What Mark Schlabach wants to know is whether this is the ACC's year to get some national respect. That's kind of like the college football answer to the tech world's question of whether this year is finally the year of Linux on the desktop (hint: someone always asks, and the answer is always no). The ACC is still a few years away.

Here's why.

Star-divide

Schlabach cites some impressive NFL draft stats, and ACC commissioner John Swofford says no league was deeper from top to bottom. Those are nice, but we're talking public perception here. The public has never let a few facts get in the way of its narrative.

The former is actually telling for one of the ACC's problems. It is the conference that is most like the NFL: parity, close scores, and lots of scowling, defensive-minded coaches playing not to lose instead of playing to win. That may get the job done on Sundays, but the college game is different. College football fans as a whole have rejected the "keep it close and win at the end" mentality, though a few exceptions do still remain. Even if you win a title that way, you'll still end up with a derisive nickname like "Luckeyes."

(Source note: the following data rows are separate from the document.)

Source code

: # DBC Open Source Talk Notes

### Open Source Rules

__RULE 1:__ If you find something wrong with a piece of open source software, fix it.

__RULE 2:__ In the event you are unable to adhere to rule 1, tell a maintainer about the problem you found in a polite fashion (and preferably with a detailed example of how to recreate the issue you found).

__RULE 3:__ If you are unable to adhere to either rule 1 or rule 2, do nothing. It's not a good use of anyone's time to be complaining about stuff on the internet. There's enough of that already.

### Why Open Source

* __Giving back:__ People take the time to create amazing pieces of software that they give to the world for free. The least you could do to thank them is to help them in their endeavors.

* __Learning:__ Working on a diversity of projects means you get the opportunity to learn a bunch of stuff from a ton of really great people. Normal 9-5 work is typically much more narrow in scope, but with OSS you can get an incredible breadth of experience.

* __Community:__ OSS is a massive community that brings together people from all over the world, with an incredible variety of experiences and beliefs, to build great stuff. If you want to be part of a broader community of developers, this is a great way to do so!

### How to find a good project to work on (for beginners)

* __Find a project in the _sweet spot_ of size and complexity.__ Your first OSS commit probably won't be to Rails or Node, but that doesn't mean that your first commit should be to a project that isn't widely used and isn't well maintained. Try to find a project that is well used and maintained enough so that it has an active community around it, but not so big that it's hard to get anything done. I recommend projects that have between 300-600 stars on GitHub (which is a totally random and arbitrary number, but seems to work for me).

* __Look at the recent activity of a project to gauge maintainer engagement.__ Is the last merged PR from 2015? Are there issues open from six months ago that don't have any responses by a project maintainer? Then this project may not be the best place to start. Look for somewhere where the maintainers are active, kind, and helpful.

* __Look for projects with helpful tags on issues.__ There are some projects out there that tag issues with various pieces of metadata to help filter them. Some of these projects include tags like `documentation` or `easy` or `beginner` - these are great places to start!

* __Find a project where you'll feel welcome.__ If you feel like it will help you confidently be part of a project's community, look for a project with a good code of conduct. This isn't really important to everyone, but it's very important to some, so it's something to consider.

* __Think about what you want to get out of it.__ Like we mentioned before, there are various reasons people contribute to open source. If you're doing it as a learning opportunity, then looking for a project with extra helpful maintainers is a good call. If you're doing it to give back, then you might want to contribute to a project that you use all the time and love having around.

Having a deep league is important; in fact it is one of the things that keeps the SEC at the top of everyone's lists every year. However, you have to have an oligarchy for the nation's fans to give you the most respect. If you have just one or two teams at the top every year, you get branded the Pac-1 or the Big Two (Ohio State/Michigan at one time in the Big Ten; Oklahoma/Texas now in the Big 12). The SEC has six main programs that take turns running the show (Alabama, Auburn, LSU in the West and Florida, Georgia, and Tennessee in the East), while most of the others make runs every so often. The ACC has Virginia Tech, the corpses of what FSU and Miami used to be, and a rotating cast of mostly bland, interchangeable contenders each year.

I don't like to participate in the conference wars since it's like arguing with a wall, but I do keep track of where national sentiment lies. The SEC's advantage in the perception battle has come out in quite handy for its member schools lately, with conference reputation playing a key role in getting 2006 Florida and 2007 LSU into the national title game.

For the ACC to challenge for a top spot in the conference pecking order, it will need VT, FSU, Miami, and one or two other schools to separate themselves from the pack while still having relative quality below them. A couple years of that will have to happen to cement it in people's minds, and yes, because of history, the oligarchy has to include FSU and Miami. It will also need some exciting new ideas on offense to counteract the crusty curmudgeons that largely rule the league now. It could try winning BCS games more often than once a decade as well.

Winning NFL draft day consistently is nice, but it doesn't guarantee you national respect. The ACC has the potential to improve its reputation, but it won't get there as it's currently composed.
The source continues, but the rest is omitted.